Zeolites are three-dimensional, microporous, and highly crystalline aluminosilicate materials. Zeolites have a tetrahedral framework structure in which Si and Al atoms are tetrahedrally coordinated through shared oxygen atoms. Zeolites are well-known materials with channels and cages in which cations, water, and small molecules can reside. In addition, their high thermal stabilities and good ion-exchange capacities render them a huge potential promising media for hydrogen storage [113,114].

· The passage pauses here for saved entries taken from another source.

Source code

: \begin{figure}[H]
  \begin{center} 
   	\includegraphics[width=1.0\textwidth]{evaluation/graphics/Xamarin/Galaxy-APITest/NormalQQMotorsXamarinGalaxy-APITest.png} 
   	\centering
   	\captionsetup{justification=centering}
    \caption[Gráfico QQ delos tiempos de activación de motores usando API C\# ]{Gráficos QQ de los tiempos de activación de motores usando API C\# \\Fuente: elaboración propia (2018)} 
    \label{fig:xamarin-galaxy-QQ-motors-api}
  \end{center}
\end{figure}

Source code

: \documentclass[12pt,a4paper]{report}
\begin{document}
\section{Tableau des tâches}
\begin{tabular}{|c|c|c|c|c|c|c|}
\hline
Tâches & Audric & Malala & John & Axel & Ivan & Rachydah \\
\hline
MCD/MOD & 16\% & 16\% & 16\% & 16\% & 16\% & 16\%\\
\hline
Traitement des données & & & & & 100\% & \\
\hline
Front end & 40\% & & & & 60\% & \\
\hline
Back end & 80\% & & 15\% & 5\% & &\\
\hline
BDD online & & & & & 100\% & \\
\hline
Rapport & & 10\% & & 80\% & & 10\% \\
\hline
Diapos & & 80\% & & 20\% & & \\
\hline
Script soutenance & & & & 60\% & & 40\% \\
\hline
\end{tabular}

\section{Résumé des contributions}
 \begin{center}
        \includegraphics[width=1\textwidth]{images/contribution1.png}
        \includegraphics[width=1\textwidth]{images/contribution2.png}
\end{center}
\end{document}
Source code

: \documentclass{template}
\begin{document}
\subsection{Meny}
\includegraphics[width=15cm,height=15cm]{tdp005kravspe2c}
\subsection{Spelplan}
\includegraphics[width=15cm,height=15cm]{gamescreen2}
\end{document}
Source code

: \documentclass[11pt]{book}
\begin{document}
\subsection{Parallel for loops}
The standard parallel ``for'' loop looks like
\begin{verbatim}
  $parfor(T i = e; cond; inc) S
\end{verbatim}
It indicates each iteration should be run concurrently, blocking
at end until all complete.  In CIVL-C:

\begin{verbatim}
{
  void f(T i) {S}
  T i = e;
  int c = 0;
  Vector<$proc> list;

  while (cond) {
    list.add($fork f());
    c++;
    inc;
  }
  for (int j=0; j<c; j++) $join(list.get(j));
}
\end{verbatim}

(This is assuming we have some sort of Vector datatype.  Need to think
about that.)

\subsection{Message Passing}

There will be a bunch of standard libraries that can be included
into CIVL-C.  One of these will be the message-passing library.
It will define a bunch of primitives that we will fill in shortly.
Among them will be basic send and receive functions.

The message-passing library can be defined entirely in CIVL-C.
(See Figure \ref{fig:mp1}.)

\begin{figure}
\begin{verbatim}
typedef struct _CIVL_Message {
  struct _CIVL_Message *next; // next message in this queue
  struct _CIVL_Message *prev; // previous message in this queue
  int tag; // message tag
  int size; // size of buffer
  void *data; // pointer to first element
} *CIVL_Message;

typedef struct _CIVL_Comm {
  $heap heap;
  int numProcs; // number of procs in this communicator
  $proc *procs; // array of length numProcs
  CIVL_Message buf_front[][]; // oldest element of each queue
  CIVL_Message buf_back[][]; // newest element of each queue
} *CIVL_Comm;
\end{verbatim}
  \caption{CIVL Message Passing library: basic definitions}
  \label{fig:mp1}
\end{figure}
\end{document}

Zeolites can be classified as natural or synthetic. Natural zeolites exhibit improved resistivity and thermal stability in different environments [115]. However, they contain impurities that are not uniform in crystal size; therefore, they cannot be utilized in industrial applications [116]. In this review, we focus on the synthetic zeolite materials used in the hydrogen storage industry.
Zeolites can be fabricated using various raw materials. To meet the requirements of economic efficiency, the raw materials should be readily available, relatively pure, selective, and inexpensive. Raw materials such as kaolin, rice husk ash, paper sludge, fly ash, blast furnace slag, lithium slag, and municipal solid waste are mostly used for zeolite fabrication.
Zeolites can be synthesized though different approaches including solvothermal, hydrothermal, ionothermal, alkali fusion and leaching, microwave, and ultrasound energy methods, which have been presented in previous studies [116]. Among these approaches, the hydrothermal process is the most widely used, particularly for the synthesis of zeolite membranes [117].
Owing to their excellent properties and various synthetic processes, zeolites are considered as good hydrogen storage candidates. Dong et al. investigated the hydrogen storage capacities of different zeolites including Na-LEV, H-OFF, Na-MAZ, and Li-ABW. The results showed that at a pressure of 1.6 MPa and temperature of 77 K, the capacities of Na-LEV, H-OFF, Na-MAZ, and Li-ABW were 2.07, 1.75, 1.64, and 1.02 wt%, respectively [114]. This result confirms that micropores with a higher volume and diameter, approximating the kinetic diameters of the hydrogen molecules, play a vital role in enhancing the zeolite capacity.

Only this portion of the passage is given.